(Collected data)
***

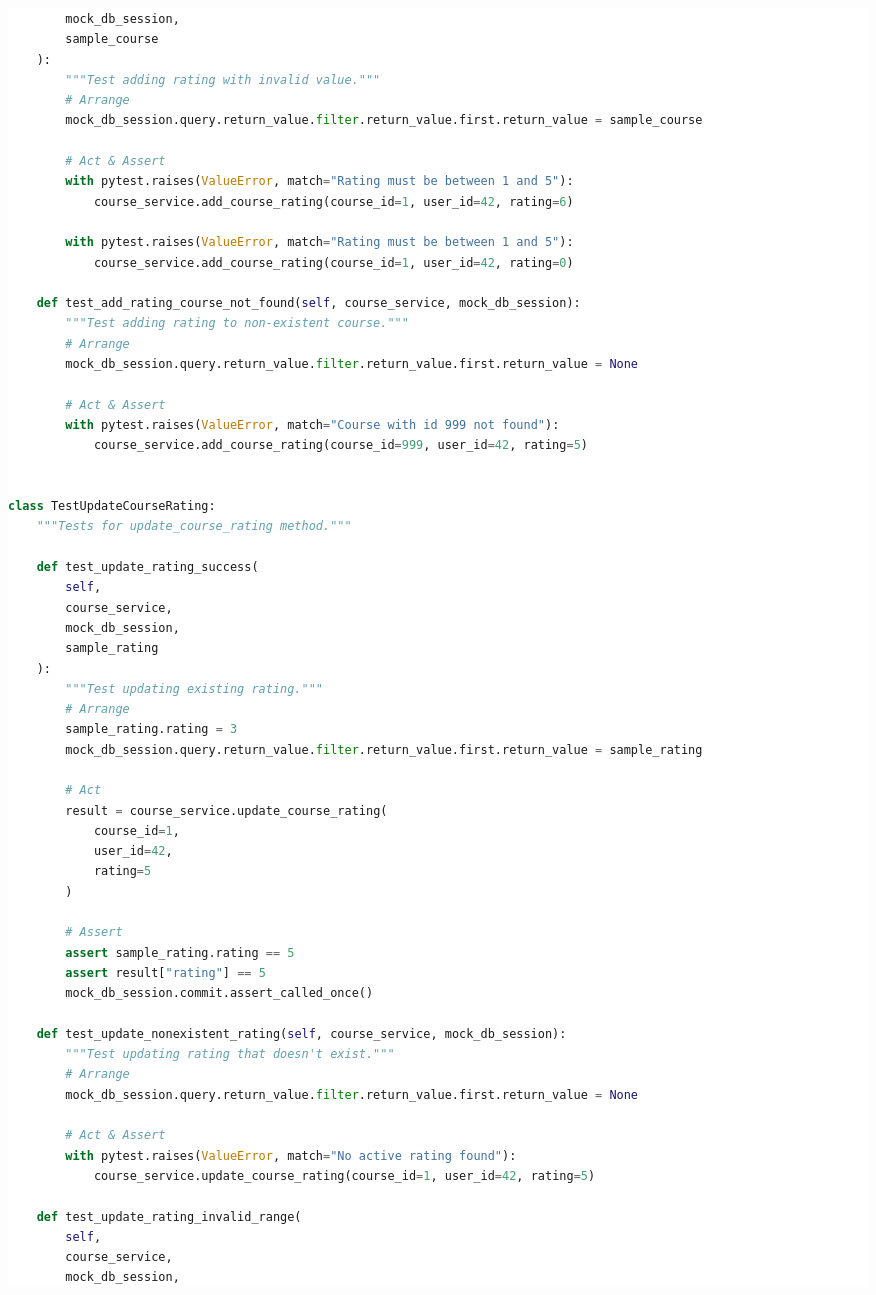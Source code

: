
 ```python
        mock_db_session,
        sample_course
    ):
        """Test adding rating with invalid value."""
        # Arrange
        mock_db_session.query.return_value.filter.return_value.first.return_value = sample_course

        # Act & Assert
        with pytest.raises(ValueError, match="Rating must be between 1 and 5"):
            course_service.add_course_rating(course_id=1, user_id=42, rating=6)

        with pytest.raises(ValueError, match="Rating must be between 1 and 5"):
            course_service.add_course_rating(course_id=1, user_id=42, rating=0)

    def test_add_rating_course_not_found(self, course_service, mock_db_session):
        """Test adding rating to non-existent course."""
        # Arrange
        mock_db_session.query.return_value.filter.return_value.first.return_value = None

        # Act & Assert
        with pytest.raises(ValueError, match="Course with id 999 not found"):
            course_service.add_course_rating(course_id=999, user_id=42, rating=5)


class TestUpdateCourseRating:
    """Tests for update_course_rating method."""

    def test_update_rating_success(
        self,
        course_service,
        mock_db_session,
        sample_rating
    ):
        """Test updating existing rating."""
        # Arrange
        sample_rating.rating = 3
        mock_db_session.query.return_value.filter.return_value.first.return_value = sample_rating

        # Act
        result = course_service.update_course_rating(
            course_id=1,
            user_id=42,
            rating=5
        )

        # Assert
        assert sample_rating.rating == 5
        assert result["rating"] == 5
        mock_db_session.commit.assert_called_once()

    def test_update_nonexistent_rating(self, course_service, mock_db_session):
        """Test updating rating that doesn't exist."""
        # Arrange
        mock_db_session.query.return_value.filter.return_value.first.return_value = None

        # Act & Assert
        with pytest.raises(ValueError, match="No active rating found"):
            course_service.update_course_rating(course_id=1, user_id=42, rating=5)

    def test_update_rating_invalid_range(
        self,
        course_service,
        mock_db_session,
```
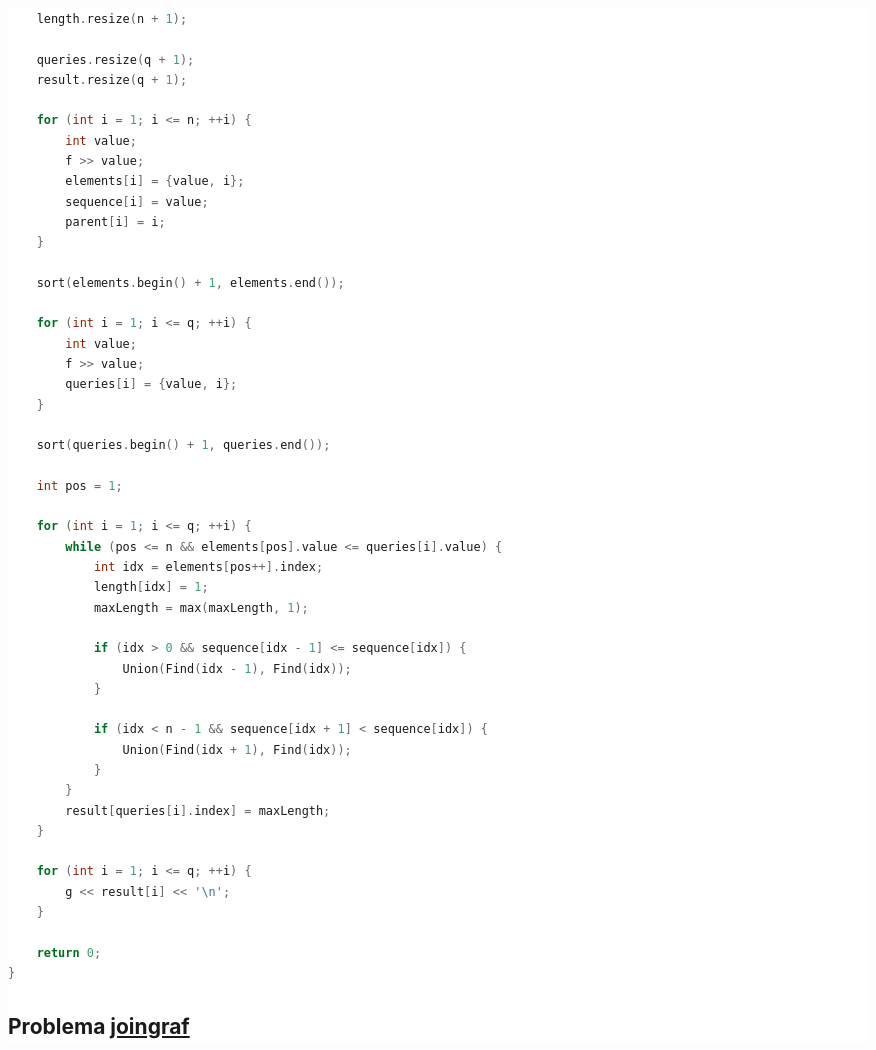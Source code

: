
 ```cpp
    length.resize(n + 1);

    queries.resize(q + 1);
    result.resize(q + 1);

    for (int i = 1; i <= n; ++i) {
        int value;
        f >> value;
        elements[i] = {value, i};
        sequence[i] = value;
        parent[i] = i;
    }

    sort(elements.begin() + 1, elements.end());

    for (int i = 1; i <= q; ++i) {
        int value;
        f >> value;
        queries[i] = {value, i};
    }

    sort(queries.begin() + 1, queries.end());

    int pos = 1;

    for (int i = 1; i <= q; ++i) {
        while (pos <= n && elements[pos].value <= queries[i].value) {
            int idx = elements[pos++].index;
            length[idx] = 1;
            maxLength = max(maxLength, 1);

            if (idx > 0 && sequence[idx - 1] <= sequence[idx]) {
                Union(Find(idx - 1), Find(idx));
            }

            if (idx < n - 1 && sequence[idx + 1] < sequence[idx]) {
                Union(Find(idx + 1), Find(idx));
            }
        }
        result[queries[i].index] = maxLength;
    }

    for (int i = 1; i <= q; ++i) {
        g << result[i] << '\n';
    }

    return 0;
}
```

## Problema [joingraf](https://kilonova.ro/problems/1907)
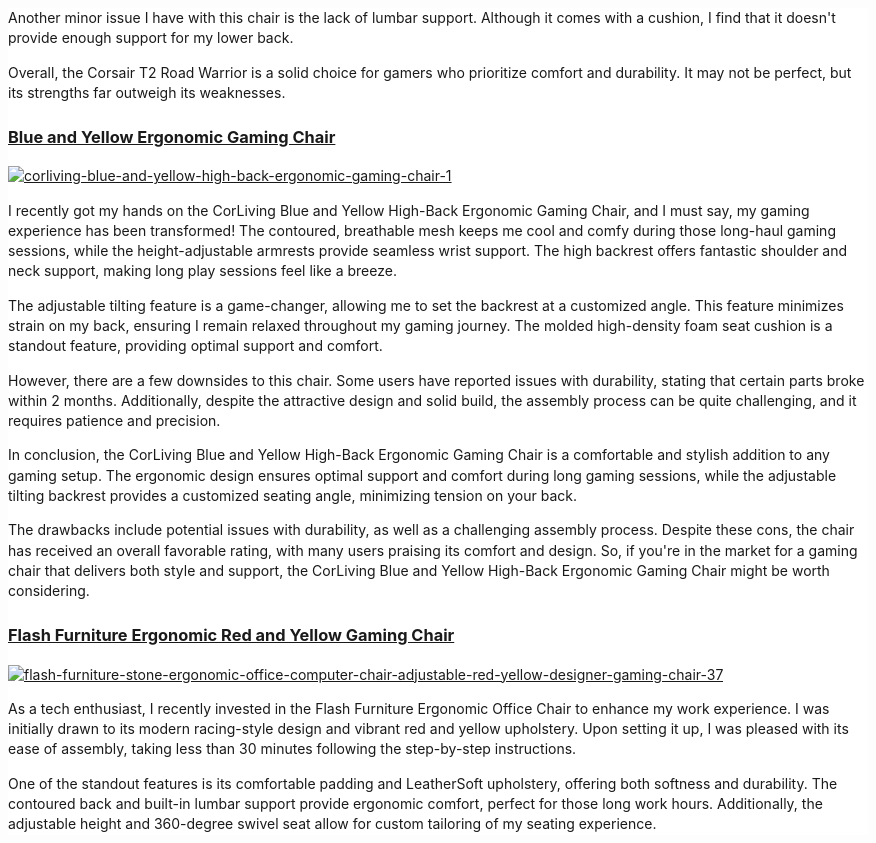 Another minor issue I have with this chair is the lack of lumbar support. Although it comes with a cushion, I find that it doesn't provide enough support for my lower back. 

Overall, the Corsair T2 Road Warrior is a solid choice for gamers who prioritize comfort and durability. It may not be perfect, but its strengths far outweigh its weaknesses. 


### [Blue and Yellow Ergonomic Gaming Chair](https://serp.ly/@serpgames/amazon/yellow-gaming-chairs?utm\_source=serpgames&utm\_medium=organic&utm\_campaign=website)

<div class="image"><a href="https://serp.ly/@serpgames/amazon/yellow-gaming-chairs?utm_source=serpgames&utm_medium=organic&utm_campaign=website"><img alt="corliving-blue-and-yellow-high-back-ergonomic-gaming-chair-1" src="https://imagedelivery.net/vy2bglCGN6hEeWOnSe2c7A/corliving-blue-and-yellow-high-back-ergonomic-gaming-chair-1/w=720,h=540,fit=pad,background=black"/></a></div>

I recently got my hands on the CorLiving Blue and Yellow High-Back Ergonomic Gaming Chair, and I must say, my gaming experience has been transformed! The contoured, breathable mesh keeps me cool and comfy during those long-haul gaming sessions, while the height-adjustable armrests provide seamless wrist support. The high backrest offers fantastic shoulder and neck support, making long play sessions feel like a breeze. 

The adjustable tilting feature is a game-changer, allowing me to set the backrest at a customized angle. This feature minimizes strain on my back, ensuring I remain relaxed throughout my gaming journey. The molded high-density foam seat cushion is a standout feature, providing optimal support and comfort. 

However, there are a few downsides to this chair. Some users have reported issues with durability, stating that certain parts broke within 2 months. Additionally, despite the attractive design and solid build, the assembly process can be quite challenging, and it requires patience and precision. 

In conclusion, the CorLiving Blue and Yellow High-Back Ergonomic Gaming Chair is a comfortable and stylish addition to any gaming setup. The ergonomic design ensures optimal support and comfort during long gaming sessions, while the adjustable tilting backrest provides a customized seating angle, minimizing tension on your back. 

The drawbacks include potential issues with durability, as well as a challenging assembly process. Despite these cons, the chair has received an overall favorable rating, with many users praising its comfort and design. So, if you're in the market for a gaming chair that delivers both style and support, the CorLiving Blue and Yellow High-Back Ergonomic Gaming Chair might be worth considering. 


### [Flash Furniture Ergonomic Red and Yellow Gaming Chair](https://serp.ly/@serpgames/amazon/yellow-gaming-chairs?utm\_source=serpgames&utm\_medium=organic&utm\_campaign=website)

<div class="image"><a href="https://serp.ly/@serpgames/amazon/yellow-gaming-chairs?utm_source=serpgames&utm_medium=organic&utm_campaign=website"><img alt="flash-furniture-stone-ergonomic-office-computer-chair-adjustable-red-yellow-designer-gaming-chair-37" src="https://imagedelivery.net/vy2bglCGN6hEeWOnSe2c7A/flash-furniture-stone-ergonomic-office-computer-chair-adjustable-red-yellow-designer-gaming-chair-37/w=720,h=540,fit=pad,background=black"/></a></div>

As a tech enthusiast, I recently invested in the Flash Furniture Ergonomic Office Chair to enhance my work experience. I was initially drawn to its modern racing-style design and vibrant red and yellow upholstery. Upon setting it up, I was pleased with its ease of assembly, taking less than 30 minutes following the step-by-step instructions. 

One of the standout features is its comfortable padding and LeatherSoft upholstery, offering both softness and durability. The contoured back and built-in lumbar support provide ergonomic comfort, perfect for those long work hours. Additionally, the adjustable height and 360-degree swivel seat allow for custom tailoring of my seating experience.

***

# Aim of the task
Transcribe the complete set of entries verbatim. No pictures belong in the copy.

# Output of the exercise
Source code

:
 ```python
        mock_db_session,
        sample_course
    ):
        """Test adding rating with invalid value."""
        # Arrange
        mock_db_session.query.return_value.filter.return_value.first.return_value = sample_course

        # Act & Assert
        with pytest.raises(ValueError, match="Rating must be between 1 and 5"):
            course_service.add_course_rating(course_id=1, user_id=42, rating=6)

        with pytest.raises(ValueError, match="Rating must be between 1 and 5"):
            course_service.add_course_rating(course_id=1, user_id=42, rating=0)

    def test_add_rating_course_not_found(self, course_service, mock_db_session):
        """Test adding rating to non-existent course."""
        # Arrange
        mock_db_session.query.return_value.filter.return_value.first.return_value = None

        # Act & Assert
        with pytest.raises(ValueError, match="Course with id 999 not found"):
            course_service.add_course_rating(course_id=999, user_id=42, rating=5)


class TestUpdateCourseRating:
    """Tests for update_course_rating method."""

    def test_update_rating_success(
        self,
        course_service,
        mock_db_session,
        sample_rating
    ):
        """Test updating existing rating."""
        # Arrange
        sample_rating.rating = 3
        mock_db_session.query.return_value.filter.return_value.first.return_value = sample_rating

        # Act
        result = course_service.update_course_rating(
            course_id=1,
            user_id=42,
            rating=5
        )

        # Assert
        assert sample_rating.rating == 5
        assert result["rating"] == 5
        mock_db_session.commit.assert_called_once()

    def test_update_nonexistent_rating(self, course_service, mock_db_session):
        """Test updating rating that doesn't exist."""
        # Arrange
        mock_db_session.query.return_value.filter.return_value.first.return_value = None

        # Act & Assert
        with pytest.raises(ValueError, match="No active rating found"):
            course_service.update_course_rating(course_id=1, user_id=42, rating=5)

    def test_update_rating_invalid_range(
        self,
        course_service,
        mock_db_session,
```
Source code

:
 ```cpp
    length.resize(n + 1);

    queries.resize(q + 1);
    result.resize(q + 1);

    for (int i = 1; i <= n; ++i) {
        int value;
        f >> value;
        elements[i] = {value, i};
        sequence[i] = value;
        parent[i] = i;
    }

    sort(elements.begin() + 1, elements.end());

    for (int i = 1; i <= q; ++i) {
        int value;
        f >> value;
        queries[i] = {value, i};
    }

    sort(queries.begin() + 1, queries.end());

    int pos = 1;

    for (int i = 1; i <= q; ++i) {
        while (pos <= n && elements[pos].value <= queries[i].value) {
            int idx = elements[pos++].index;
            length[idx] = 1;
            maxLength = max(maxLength, 1);

            if (idx > 0 && sequence[idx - 1] <= sequence[idx]) {
                Union(Find(idx - 1), Find(idx));
            }

            if (idx < n - 1 && sequence[idx + 1] < sequence[idx]) {
                Union(Find(idx + 1), Find(idx));
            }
        }
        result[queries[i].index] = maxLength;
    }

    for (int i = 1; i <= q; ++i) {
        g << result[i] << '\n';
    }

    return 0;
}
```

## Problema [joingraf](https://kilonova.ro/problems/1907)
 Another minor issue I have with this chair is the lack of lumbar support. Although it comes with a cushion, I find that it doesn't provide enough support for my lower back. 

Overall, the Corsair T2 Road Warrior is a solid choice for gamers who prioritize comfort and durability. It may not be perfect, but its strengths far outweigh its weaknesses. 


### [Blue and Yellow Ergonomic Gaming Chair](https://serp.ly/@serpgames/amazon/yellow-gaming-chairs?utm\_source=serpgames&utm\_medium=organic&utm\_campaign=website)

<div class="image"><a href="https://serp.ly/@serpgames/amazon/yellow-gaming-chairs?utm_source=serpgames&utm_medium=organic&utm_campaign=website"><img alt="corliving-blue-and-yellow-high-back-ergonomic-gaming-chair-1" src="https://imagedelivery.net/vy2bglCGN6hEeWOnSe2c7A/corliving-blue-and-yellow-high-back-ergonomic-gaming-chair-1/w=720,h=540,fit=pad,background=black"/></a></div>

I recently got my hands on the CorLiving Blue and Yellow High-Back Ergonomic Gaming Chair, and I must say, my gaming experience has been transformed! The contoured, breathable mesh keeps me cool and comfy during those long-haul gaming sessions, while the height-adjustable armrests provide seamless wrist support. The high backrest offers fantastic shoulder and neck support, making long play sessions feel like a breeze. 

The adjustable tilting feature is a game-changer, allowing me to set the backrest at a customized angle. This feature minimizes strain on my back, ensuring I remain relaxed throughout my gaming journey. The molded high-density foam seat cushion is a standout feature, providing optimal support and comfort. 

However, there are a few downsides to this chair. Some users have reported issues with durability, stating that certain parts broke within 2 months. Additionally, despite the attractive design and solid build, the assembly process can be quite challenging, and it requires patience and precision. 

In conclusion, the CorLiving Blue and Yellow High-Back Ergonomic Gaming Chair is a comfortable and stylish addition to any gaming setup. The ergonomic design ensures optimal support and comfort during long gaming sessions, while the adjustable tilting backrest provides a customized seating angle, minimizing tension on your back. 

The drawbacks include potential issues with durability, as well as a challenging assembly process. Despite these cons, the chair has received an overall favorable rating, with many users praising its comfort and design. So, if you're in the market for a gaming chair that delivers both style and support, the CorLiving Blue and Yellow High-Back Ergonomic Gaming Chair might be worth considering. 


### [Flash Furniture Ergonomic Red and Yellow Gaming Chair](https://serp.ly/@serpgames/amazon/yellow-gaming-chairs?utm\_source=serpgames&utm\_medium=organic&utm\_campaign=website)

<div class="image"><a href="https://serp.ly/@serpgames/amazon/yellow-gaming-chairs?utm_source=serpgames&utm_medium=organic&utm_campaign=website"><img alt="flash-furniture-stone-ergonomic-office-computer-chair-adjustable-red-yellow-designer-gaming-chair-37" src="https://imagedelivery.net/vy2bglCGN6hEeWOnSe2c7A/flash-furniture-stone-ergonomic-office-computer-chair-adjustable-red-yellow-designer-gaming-chair-37/w=720,h=540,fit=pad,background=black"/></a></div>

As a tech enthusiast, I recently invested in the Flash Furniture Ergonomic Office Chair to enhance my work experience. I was initially drawn to its modern racing-style design and vibrant red and yellow upholstery. Upon setting it up, I was pleased with its ease of assembly, taking less than 30 minutes following the step-by-step instructions. 

One of the standout features is its comfortable padding and LeatherSoft upholstery, offering both softness and durability. The contoured back and built-in lumbar support provide ergonomic comfort, perfect for those long work hours. Additionally, the adjustable height and 360-degree swivel seat allow for custom tailoring of my seating experience.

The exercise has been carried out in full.